▸ **AIM OF THE TASK**:
Among the lines below, return each one that contains the word "architectural".

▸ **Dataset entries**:
* * * * * * * * *

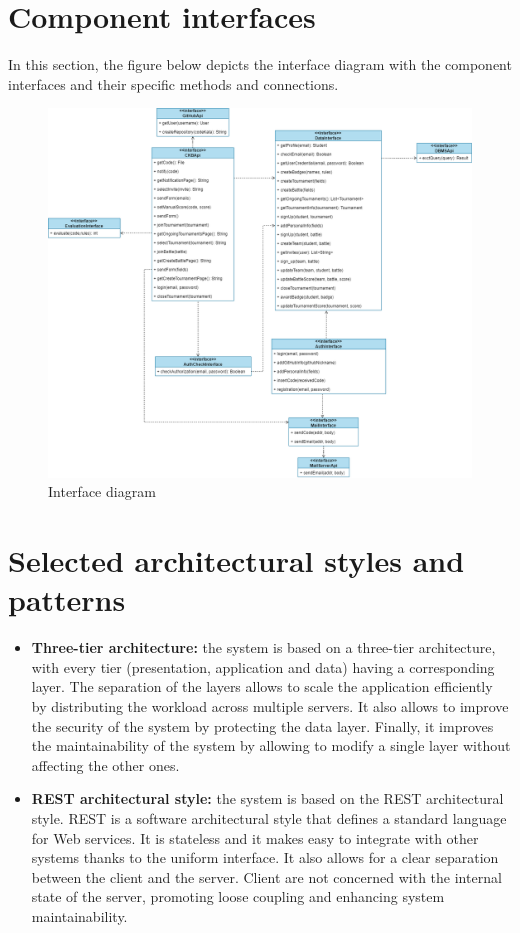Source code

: \section{Component interfaces}
In this section, the figure below depicts the interface diagram with the component interfaces and their specific methods and connections.
\begin{figure}[H]
    \centering
    \includegraphics[width=1\textwidth]{images/Interface_diagram.png}
    \caption{Interface diagram}
\end{figure}
\clearpage

\section{Selected architectural styles and patterns}

\begin{itemize}
    \item \textbf{Three-tier architecture: }the system is based on a three-tier architecture, with every tier (presentation, application and data) 
    having a corresponding layer. The separation of the layers allows to scale the application efficiently by distributing the workload across 
    multiple servers. It also allows to improve the security of the system by protecting the data layer.
    Finally, it improves the maintainability of the system by allowing to modify a single layer without affecting the other ones.
    \item \textbf{REST architectural style: }the system is based on the REST architectural style. REST is a software architectural style that 
    defines a standard language for Web services. It is stateless and it makes easy to integrate with other systems thanks to the uniform 
    interface. It also allows for a clear separation between the client and the server. Client are not concerned with the internal state of the 
    server, promoting loose coupling and enhancing system maintainability.
\end{itemize}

* * * * * * * * *

▸ **EXERCISE RESULT**:
\section{Selected architectural styles and patterns}
    \item \textbf{REST architectural style: }the system is based on the REST architectural style. REST is a software architectural style that 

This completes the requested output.